Do you have a disability? Would you like to go on a cruise holiday but you think cruise ships are totally inaccessible?
The author himself a full-time wheelchair user, uses his vast knowledge and experience of the cruise industry to give you all the relevant information you will need to decide whether or not a cruise holiday is right for you, whether you have a disability or not.
He takes you on a journey from initially booking the cruise through arriving at the cruise terminal and boarding your cruise ship to what happens on board as well.
He finally goes through the final disembarkation process so that you should have no issues when you finally get back home.
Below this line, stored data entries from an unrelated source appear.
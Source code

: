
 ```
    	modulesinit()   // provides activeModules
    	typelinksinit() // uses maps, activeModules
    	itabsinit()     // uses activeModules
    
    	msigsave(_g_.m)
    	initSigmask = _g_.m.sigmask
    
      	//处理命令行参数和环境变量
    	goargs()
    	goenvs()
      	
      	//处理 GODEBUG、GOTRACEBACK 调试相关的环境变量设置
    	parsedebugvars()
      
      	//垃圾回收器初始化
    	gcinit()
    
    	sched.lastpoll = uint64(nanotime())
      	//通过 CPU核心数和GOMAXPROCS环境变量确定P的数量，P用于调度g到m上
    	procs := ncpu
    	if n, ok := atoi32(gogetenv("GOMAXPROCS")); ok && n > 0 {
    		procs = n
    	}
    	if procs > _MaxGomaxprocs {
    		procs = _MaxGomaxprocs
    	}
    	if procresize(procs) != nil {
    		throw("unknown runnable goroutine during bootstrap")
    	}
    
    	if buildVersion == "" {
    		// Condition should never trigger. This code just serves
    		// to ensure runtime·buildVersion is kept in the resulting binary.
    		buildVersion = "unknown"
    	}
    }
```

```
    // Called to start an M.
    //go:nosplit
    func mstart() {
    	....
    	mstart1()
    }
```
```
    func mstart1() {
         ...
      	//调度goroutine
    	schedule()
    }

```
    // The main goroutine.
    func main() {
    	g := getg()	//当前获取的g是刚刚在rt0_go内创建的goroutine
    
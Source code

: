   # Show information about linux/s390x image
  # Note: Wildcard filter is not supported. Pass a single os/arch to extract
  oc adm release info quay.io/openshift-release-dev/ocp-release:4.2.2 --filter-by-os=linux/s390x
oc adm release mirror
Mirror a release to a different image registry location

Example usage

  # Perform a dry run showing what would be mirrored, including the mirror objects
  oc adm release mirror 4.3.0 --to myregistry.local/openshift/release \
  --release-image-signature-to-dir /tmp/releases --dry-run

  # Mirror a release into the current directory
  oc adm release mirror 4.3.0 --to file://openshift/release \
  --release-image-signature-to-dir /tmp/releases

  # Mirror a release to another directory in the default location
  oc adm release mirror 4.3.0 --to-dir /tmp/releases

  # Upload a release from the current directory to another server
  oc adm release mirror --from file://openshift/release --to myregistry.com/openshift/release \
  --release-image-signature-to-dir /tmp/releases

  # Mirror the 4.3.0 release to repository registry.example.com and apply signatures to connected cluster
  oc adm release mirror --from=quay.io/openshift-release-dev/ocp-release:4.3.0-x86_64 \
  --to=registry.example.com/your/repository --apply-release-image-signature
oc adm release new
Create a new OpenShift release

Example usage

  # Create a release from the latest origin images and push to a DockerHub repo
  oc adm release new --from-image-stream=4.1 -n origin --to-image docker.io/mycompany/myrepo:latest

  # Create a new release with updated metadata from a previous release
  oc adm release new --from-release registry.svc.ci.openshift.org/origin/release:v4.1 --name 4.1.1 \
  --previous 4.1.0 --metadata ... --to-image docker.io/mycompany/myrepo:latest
Now, as Doug himself would say,
“Go on! Get out there! Enjoy the world!
After all, it is your world!”
I was born to Scottish parents (my mother, Sheila, and my father, Bill) in Newfoundland, Canada, where my (now-late) father was a pilot. I have one older brother, Bill, who is married to my sister-in-law, Doreen, and together they have two lovely daughters, my beautiful nieces Sara and Leanne.
I was born with spina bifida and hydrocephalus. When I was born, my consultant told my parents that I would only live a very short time. How short? Between three and six months. Hah! I fooled ’em! After almost five decades, guess what? Yep, I am still here! And I am not going anywhere. Unless it is on a cruise ship, of course!
However, I am truly grateful to my mother and father for bringing me back to Scotland and to the medical staff (surgeons, anesthetists, doctors, and nurses) at Aberdeen Royal Infirmary. It is with thanks to their expertise and care that almost five decades later I am still here today.
Back in 2006, I was in a bad place. I had no job, no money, and no prospects. I decided to go back to college, not just to better myself but also to better my self-esteem, my qualifications, and my prospects of getting a job. I studied for an HNC (Higher National Certificate) in travel and tourism at Aberdeen College in the northeast of Scotland.
After completing my HNC in 2007, I was very fortunate that I had the opportunity to work in the cruise industry. I worked for a major cruise company as a reservations cruise consultant. This sounds posh and exciting. It definitely is not posh, but it can be very exciting. It involved selling cruise holidays for some fantastic cruise lines to travel agents and the general public alike. I also conducted cruise ship tours for groups of able-bodied guests, as well as those with disabilities, showing them around some of the magnificent ships when they were in port.